• Exercise goal
Scan the entries and state how many lines contain "método". Write no other text.

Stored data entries
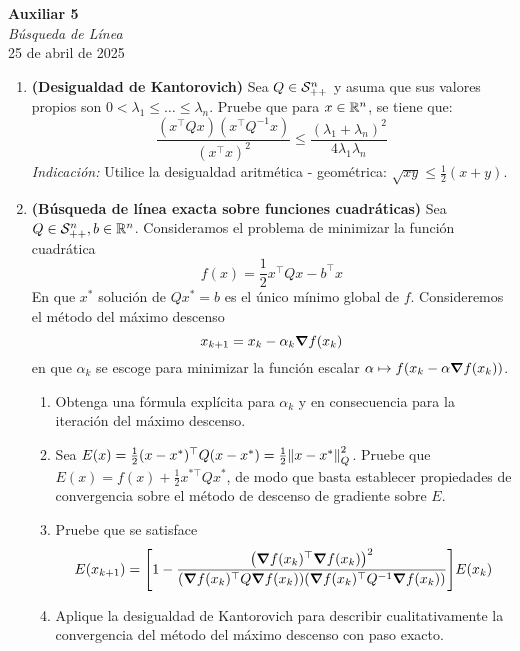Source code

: \documentclass{article}
\begin{document}


\begin{center}
    \Huge{\textbf{Auxiliar 5}}\\
\textit{\large{Búsqueda de Línea}}\\
    \normalsize
	25 de abril de 2025
\end{center}

\begin{enumerate}
	\item \textbf{(Desigualdad de Kantorovich)} Sea \(Q \in \S^n_{++}\) y asuma que sus valores propios son \(0 < \lambda_1 \leq \dots \leq \lambda_n\). Pruebe que para \(x \in \R^n\), se tiene que:
		\[\frac{(x^\top Q x)(x^\top Q^{-1}x)}{(x^\top x)^2} \leq \frac{(\lambda_1 + \lambda_n)^2}{4\lambda_1\lambda_n}\]
		\textit{Indicación:} Utilice la desigualdad aritmética - geométrica: \(\sqrt{xy} \leq \frac12 (x+y)\).
	\item \textbf{(Búsqueda de línea exacta sobre funciones cuadráticas)} Sea \(Q \in \S^n_{++}, b \in \R^n\). Consideramos el problema de minimizar la función cuadrática
		\[f(x) = \frac12 x^\top Q x - b^\top x\]
		En que \(x^*\) solución de \(Qx^* = b\) es el único mínimo global de \(f\). Consideremos el método del máximo descenso
		\[x_{k+1} = x_k - \alpha_k \grad{f}(x_k)\]
		en que \(\alpha_k\) se escoge para minimizar la función escalar \(\alpha \mapsto f(x_k - \alpha\grad{f}(x_k))\).
		\begin{enumerate}
			\item Obtenga una fórmula explícita para \(\alpha_k\) y en consecuencia para la iteración del máximo descenso.
			\item Sea \(E(x) = \frac12 (x - x^*)^\top Q (x - x^*) = \frac12 \norm{x - x^*}^2_Q\). Pruebe que \(E(x) = f(x) + \frac12 x^{*\top}Qx^*\), de modo que basta establecer propiedades de convergencia sobre el método de descenso de gradiente sobre \(E\).
			\item Pruebe que se satisface
				\[E(x_{k+1}) = \qty[1 - \frac{\qty(\grad{f}(x_k)^\top \grad{f}(x_k))^2}{\qty(\grad{f}(x_k)^\top Q \grad{f}(x_k))\qty(\grad{f}(x_k)^\top Q^{-1} \grad{f}(x_k))}] E(x_k)\]
			\item Aplique la desigualdad de Kantorovich para describir cualitativamente la convergencia del método del máximo descenso con paso exacto.
		\end{enumerate}
\end{enumerate}
\end{document}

• Response to this task
3